Last April, the Centers for Medicare and Medicaid Services announced that it would cover non-emergency transport.

Dan Trigub, the head of business development for Uber Health, said, “We think every rideshare company should provide a way for the healthcare industry to utilize their product. It’s good for Uber, it’s good for the industry.”

Established in February 2018, Uber Health has 1,000 customers so far. Like Lyft, Uber Health is a private product that can be incorporated in the hospital’s electronic medical record system.
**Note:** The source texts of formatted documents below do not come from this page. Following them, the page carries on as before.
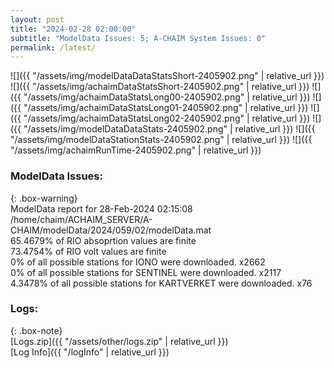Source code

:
 ```yaml
---
layout: post
title: "2024-02-28 02:00:00"
subtitle: "ModelData Issues: 5; A-CHAIM System Issues: 0"
permalink: /latest/
---
```


![]({{ "/assets/img/modelDataDataStatsShort-2405902.png" | relative_url }})
![]({{ "/assets/img/achaimDataStatsShort-2405902.png" | relative_url }})
![]({{ "/assets/img/achaimDataStatsLong00-2405902.png" | relative_url }})
![]({{ "/assets/img/achaimDataStatsLong01-2405902.png" | relative_url }})
![]({{ "/assets/img/achaimDataStatsLong02-2405902.png" | relative_url }})
![]({{ "/assets/img/modelDataDataStats-2405902.png" | relative_url }})
![]({{ "/assets/img/modelDataStationStats-2405902.png" | relative_url }})
![]({{ "/assets/img/achaimRunTime-2405902.png" | relative_url }})


### ModelData Issues:  
  
{: .box-warning}  
 ModelData report for 28-Feb-2024 02:15:08   
 /home/chaim/ACHAIM_SERVER/A-CHAIM/modelData/2024/059/02/modelData.mat   
 65.4679% of RIO absoprtion values are finite   
 73.4754% of RIO volt values are finite   
 0% of all possible stations for IONO were downloaded. x2662   
 0% of all possible stations for SENTINEL were downloaded. x2117   
 4.3478% of all possible stations for KARTVERKET were downloaded. x76   
  


### Logs:  
  
{: .box-note}  
[Logs.zip]({{ "/assets/other/logs.zip" | relative_url }})  
[Log Info]({{ "/logInfo" | relative_url }})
Trigub said patients do not have to use a smartphone to book a cab; they can call cars directly.

Although this is a significant move from Uber and Lyft, it is unclear what kind of impact they are having on the overall U.S. healthcare system.

It has been found that Lyft rides have been more punctual than non-Lyft providers have. In the first year and a half, there was a 39 percent reduction in the cost of transportation. Likewise, Uber Health saved Boston Medical Center nearly $500,000 by replacing shuttles between clinics and campuses. In fact, patients said they were pretty satisfied with the Uber Health services.

However, according to researchers of the University of Pennsylvania, some patients did not go to more appointments due to rideshare services, suggesting that a more targeted approach is required instead of simply offering them rides.

With so much ruckus of our national health policies, it remains to be uncertain if the Trump administration will slash health budgets, which includes funding for Medicare and Medicaid. We really do not yet know if the privacy concerns, which have plagued rideshare companies will seep into the U.S. healthcare industry.

Nevertheless, it is clear that Uber and Lyft will male more inroads into the U.S. healthcare system as time passes. Callahan said, “I think we are just seeing the beginning of the possibilities here.” The Lyft’s vice president explained that the company is planning to expand beyond healthcare and wellness, offering rides to gyms and grocery stores.

For people who have no access to private or public transport, rideshare proves as important as healthcare itself. Trigub said, “When you look at our aging population, the social isolation, the lack of independence that seniors have.” “We feel Uber gives them that independence.”